- TASK ITEM
Line count for "policies": tally the lines of the records below that contain it, and give only that number.

*** DATASET EXTRACT ***

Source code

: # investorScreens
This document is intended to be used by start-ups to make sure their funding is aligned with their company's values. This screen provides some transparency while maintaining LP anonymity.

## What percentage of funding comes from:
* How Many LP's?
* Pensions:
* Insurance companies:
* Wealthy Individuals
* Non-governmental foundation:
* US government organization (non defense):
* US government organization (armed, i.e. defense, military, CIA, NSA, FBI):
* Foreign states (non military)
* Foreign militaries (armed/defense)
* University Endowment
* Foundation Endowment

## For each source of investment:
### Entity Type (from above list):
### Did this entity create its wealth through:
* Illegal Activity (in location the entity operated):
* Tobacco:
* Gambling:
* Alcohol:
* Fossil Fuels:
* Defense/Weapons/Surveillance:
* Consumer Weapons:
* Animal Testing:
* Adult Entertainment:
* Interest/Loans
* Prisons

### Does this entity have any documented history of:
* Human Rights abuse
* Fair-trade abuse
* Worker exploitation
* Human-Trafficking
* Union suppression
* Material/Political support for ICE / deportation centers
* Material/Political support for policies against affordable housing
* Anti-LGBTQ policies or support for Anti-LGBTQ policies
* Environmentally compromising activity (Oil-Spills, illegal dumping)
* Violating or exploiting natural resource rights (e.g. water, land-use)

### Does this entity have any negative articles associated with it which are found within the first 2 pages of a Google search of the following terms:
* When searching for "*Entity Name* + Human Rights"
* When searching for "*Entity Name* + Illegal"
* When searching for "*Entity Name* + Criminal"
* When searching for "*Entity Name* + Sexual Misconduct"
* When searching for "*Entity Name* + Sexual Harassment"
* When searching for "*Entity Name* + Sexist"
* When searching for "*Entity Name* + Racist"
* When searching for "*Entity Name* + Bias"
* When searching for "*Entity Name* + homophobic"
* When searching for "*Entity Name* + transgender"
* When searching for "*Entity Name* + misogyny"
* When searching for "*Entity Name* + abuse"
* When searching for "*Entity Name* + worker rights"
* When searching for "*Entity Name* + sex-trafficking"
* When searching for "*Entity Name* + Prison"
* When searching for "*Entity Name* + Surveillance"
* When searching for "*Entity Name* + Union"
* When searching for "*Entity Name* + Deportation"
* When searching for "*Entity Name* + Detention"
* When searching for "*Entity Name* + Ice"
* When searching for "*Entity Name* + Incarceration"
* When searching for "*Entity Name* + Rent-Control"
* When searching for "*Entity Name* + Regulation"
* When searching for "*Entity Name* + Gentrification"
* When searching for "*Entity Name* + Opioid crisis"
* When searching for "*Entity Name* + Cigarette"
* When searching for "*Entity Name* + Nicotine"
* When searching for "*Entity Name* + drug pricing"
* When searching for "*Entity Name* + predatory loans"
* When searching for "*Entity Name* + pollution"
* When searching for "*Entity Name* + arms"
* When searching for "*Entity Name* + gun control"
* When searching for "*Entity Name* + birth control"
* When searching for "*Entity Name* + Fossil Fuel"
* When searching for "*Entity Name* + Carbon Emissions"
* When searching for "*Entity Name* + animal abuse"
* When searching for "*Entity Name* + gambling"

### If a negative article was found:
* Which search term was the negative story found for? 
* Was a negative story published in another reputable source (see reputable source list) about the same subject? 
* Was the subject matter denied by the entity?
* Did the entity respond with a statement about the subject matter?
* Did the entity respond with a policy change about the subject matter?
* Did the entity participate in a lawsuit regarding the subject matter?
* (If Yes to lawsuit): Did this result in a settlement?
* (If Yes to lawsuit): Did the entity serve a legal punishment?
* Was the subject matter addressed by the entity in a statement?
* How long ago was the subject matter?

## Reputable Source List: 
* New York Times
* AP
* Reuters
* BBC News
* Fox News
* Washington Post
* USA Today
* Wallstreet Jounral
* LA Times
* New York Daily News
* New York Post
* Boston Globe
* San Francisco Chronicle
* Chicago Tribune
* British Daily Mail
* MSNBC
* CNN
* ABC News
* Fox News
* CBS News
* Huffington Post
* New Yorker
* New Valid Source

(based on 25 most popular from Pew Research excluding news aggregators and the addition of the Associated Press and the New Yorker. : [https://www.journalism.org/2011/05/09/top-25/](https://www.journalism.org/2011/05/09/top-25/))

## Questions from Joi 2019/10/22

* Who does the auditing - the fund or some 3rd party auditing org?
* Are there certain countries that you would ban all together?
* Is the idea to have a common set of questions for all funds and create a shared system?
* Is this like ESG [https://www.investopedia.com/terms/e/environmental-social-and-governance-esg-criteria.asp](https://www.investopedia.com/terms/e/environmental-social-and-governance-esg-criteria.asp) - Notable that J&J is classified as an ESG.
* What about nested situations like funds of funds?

*** End of DATASET EXTRACT ***
*** DATASET EXTRACT ***

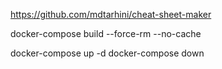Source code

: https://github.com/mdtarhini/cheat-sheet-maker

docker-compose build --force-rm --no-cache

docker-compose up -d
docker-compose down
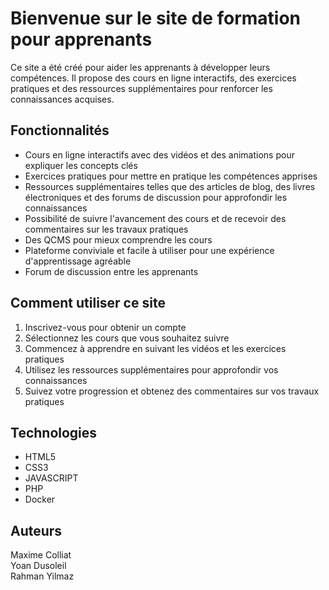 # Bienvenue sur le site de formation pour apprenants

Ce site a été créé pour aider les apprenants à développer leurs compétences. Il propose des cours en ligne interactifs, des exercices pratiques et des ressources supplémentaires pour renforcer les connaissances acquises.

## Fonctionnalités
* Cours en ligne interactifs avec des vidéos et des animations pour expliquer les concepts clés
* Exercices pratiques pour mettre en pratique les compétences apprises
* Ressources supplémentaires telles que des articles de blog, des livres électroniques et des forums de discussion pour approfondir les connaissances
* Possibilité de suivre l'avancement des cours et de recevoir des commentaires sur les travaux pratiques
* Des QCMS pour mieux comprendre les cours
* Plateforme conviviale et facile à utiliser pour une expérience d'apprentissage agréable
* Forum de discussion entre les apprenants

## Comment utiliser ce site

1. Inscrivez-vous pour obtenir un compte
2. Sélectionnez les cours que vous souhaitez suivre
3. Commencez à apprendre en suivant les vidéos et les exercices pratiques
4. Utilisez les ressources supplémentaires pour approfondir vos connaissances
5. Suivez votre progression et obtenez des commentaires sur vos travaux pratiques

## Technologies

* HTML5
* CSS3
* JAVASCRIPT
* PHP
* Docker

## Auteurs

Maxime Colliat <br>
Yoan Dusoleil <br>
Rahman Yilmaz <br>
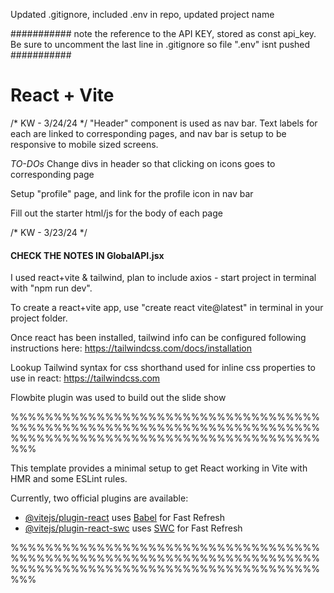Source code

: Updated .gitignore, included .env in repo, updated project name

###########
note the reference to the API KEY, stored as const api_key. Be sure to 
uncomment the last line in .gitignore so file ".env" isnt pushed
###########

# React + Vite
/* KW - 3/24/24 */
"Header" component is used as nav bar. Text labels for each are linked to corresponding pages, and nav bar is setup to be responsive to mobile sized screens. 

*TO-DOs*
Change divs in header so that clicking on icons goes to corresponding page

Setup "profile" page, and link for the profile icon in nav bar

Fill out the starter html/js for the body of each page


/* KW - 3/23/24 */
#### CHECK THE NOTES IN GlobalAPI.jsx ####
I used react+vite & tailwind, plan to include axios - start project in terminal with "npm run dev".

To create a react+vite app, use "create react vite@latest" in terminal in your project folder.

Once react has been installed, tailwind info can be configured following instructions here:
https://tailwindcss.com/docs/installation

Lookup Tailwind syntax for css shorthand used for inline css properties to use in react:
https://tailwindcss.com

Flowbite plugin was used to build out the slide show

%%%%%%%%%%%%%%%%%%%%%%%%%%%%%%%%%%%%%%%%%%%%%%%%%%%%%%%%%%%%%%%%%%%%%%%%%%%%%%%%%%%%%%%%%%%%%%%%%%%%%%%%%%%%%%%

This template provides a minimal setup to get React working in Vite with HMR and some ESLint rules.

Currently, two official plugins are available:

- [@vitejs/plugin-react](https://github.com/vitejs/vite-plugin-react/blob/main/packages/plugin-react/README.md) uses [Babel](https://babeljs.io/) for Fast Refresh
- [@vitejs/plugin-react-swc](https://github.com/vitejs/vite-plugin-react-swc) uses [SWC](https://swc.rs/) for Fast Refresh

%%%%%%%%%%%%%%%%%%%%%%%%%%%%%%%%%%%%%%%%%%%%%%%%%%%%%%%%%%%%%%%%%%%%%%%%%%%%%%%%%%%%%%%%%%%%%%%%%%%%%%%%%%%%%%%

*** End of DATASET EXTRACT ***
*** DATASET EXTRACT ***

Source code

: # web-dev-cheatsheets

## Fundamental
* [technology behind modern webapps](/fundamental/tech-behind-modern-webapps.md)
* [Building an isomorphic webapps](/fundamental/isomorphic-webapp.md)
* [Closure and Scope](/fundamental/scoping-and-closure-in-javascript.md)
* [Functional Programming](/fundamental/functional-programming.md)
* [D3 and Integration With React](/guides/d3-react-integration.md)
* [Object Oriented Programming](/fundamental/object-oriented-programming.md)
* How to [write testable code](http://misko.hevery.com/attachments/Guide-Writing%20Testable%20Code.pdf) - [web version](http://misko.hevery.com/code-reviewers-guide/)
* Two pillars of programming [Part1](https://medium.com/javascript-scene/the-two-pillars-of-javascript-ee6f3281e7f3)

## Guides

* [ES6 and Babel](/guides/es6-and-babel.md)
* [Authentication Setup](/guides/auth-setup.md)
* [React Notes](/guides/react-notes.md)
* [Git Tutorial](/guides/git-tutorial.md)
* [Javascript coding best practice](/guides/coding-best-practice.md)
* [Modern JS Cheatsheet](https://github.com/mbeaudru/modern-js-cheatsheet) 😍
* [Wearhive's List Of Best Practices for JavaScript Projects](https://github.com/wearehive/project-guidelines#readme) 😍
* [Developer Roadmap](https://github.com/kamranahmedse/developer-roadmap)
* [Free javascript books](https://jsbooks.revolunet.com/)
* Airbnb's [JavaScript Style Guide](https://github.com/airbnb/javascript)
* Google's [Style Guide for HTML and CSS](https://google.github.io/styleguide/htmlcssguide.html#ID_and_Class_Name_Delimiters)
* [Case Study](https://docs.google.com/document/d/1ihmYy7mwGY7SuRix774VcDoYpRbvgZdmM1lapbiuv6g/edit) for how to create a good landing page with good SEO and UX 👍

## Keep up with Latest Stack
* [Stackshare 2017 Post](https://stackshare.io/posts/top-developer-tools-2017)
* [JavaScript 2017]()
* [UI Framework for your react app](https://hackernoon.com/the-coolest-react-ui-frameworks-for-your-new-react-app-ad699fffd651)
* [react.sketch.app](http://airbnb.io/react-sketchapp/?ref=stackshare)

*** End of DATASET EXTRACT ***

- RESPONSE AREA
2